WHAT TO WORK ON:
In the entries that follow, the first line to write out is the one containing "за конечное время.", and the last is the one containing "We use the conditional". Reproduce that stretch exactly, with nothing before or after it.

SUPPLIED MATERIAL:
-------------------------
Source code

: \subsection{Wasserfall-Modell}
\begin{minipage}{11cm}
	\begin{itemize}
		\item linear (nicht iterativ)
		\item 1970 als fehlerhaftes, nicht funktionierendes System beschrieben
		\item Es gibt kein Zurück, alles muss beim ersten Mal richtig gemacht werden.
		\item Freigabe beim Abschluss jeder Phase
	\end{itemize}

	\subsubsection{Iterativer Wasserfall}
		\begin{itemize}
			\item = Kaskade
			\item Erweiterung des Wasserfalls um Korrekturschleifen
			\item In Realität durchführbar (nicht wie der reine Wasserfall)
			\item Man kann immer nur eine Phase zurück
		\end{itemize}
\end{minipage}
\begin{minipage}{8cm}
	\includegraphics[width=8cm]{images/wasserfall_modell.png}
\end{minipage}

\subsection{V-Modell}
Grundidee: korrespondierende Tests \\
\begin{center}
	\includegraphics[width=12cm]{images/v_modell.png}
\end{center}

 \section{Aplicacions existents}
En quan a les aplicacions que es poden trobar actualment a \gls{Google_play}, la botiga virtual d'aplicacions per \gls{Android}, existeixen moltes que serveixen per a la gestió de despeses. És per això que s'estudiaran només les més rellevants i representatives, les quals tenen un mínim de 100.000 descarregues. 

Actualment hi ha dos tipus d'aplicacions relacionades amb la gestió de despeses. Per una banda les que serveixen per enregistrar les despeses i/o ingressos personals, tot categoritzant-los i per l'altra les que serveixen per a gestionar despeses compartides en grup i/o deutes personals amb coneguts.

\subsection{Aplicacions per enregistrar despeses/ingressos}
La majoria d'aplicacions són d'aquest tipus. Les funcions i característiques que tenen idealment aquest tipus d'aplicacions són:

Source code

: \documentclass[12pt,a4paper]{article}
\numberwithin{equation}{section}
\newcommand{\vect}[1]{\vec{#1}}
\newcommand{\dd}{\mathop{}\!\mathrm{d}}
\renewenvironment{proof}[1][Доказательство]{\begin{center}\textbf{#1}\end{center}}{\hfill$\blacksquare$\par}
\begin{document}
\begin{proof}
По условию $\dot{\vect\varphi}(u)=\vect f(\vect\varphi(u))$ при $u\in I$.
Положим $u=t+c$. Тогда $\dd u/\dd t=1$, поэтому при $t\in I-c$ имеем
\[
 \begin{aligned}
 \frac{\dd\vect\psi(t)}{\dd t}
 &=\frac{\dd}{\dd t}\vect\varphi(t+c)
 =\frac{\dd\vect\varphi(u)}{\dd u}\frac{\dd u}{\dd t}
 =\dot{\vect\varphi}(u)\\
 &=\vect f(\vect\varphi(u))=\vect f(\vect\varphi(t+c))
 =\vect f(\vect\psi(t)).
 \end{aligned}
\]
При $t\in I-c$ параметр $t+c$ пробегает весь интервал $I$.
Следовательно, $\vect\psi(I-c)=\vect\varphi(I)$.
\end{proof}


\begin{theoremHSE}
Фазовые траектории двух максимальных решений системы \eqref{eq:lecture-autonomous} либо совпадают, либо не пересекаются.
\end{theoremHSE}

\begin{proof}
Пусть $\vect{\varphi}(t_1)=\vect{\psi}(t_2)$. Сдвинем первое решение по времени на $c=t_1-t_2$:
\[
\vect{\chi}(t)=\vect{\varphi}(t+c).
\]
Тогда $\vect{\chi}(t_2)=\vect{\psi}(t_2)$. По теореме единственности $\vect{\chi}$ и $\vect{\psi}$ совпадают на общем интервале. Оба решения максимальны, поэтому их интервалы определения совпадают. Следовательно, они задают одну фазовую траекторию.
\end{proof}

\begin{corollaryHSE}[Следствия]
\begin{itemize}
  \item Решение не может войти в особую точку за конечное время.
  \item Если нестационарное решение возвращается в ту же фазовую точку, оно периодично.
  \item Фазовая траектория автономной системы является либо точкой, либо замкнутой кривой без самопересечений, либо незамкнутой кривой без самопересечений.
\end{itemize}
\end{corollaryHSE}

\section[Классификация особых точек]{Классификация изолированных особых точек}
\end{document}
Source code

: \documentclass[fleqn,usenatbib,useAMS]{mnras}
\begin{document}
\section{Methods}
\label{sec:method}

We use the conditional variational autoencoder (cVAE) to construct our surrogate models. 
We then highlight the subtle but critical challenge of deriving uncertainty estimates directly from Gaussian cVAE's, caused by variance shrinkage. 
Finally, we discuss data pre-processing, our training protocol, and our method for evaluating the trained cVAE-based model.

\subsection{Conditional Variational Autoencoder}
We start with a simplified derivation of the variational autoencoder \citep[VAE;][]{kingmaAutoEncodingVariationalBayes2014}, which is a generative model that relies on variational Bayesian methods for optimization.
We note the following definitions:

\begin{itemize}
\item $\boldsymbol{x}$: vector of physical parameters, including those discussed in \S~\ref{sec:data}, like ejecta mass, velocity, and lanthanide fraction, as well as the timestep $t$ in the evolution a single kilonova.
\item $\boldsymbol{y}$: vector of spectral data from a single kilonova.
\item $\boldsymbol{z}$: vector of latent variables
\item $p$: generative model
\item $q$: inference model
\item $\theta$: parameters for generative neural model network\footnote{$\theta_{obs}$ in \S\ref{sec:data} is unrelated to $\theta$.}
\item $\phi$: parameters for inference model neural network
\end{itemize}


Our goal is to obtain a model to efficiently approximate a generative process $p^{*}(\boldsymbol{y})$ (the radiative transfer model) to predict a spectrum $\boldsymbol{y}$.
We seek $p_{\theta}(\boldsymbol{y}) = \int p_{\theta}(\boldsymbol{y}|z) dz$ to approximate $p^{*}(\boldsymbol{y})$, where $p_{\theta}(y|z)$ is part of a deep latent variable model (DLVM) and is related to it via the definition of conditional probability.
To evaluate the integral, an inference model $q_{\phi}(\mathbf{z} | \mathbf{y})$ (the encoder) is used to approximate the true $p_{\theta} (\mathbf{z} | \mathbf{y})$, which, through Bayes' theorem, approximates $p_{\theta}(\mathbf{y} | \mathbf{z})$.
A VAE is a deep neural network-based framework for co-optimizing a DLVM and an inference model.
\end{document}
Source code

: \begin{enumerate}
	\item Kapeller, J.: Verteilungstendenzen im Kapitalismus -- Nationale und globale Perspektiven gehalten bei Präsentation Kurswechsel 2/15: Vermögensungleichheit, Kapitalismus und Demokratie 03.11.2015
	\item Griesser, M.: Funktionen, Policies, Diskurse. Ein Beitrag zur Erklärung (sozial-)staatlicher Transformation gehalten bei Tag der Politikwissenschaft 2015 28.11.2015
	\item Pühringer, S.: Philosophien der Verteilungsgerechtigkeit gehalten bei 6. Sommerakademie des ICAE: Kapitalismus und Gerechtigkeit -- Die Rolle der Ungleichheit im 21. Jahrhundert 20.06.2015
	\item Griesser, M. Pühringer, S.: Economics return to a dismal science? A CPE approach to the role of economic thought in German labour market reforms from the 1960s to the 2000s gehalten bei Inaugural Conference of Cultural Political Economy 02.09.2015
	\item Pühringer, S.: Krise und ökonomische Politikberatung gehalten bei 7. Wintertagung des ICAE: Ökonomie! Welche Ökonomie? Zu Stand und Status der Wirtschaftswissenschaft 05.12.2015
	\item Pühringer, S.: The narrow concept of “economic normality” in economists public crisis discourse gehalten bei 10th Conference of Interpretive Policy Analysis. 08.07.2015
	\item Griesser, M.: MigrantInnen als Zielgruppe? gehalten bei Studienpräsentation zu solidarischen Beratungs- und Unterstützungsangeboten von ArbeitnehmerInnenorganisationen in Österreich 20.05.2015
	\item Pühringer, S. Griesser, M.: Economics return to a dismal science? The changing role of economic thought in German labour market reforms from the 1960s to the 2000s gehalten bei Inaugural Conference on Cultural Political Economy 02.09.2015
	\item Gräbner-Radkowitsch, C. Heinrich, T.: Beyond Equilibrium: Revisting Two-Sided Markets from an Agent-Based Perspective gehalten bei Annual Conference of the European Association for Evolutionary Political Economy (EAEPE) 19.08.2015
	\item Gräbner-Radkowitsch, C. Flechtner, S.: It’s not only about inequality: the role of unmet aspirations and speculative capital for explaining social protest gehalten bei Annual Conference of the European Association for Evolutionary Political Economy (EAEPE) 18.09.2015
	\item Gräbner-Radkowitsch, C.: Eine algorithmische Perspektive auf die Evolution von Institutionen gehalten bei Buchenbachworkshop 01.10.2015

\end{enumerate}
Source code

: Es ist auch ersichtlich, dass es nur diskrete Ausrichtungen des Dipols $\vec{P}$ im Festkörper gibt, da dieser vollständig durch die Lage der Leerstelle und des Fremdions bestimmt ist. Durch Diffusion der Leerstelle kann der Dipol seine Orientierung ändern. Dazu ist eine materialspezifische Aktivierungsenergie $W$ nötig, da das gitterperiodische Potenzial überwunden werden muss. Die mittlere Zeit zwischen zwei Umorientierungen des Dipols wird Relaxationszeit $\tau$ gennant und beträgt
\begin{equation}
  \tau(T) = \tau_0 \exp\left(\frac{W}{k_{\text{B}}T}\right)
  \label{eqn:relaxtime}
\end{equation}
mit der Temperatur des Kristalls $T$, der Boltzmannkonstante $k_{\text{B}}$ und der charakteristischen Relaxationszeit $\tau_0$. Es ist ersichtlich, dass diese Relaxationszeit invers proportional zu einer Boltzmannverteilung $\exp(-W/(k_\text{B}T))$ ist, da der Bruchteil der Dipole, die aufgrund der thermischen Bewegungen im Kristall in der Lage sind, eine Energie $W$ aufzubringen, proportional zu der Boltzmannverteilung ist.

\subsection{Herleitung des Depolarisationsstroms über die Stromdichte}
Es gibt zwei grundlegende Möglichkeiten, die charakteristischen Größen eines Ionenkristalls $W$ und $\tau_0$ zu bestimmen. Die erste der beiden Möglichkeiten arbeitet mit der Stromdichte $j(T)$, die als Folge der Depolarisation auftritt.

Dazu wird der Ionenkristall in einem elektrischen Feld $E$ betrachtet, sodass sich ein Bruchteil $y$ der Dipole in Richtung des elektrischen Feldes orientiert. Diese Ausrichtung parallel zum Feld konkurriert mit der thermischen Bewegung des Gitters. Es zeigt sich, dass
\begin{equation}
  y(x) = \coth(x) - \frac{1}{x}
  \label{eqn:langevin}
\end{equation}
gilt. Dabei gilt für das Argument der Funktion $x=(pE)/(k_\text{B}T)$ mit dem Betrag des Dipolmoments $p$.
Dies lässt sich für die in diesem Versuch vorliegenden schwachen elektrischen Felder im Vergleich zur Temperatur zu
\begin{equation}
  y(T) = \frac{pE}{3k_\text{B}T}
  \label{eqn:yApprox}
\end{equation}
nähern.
-------------------------
TASK OUTPUT:
  \item Решение не может войти в особую точку за конечное время.
  \item Если нестационарное решение возвращается в ту же фазовую точку, оно периодично.
  \item Фазовая траектория автономной системы является либо точкой, либо замкнутой кривой без самопересечений, либо незамкнутой кривой без самопересечений.
\end{itemize}
\end{corollaryHSE}

\section[Классификация особых точек]{Классификация изолированных особых точек}
\end{document}
Source code

: \documentclass[fleqn,usenatbib,useAMS]{mnras}
\begin{document}
\section{Methods}
\label{sec:method}

We use the conditional variational autoencoder (cVAE) to construct our surrogate models. 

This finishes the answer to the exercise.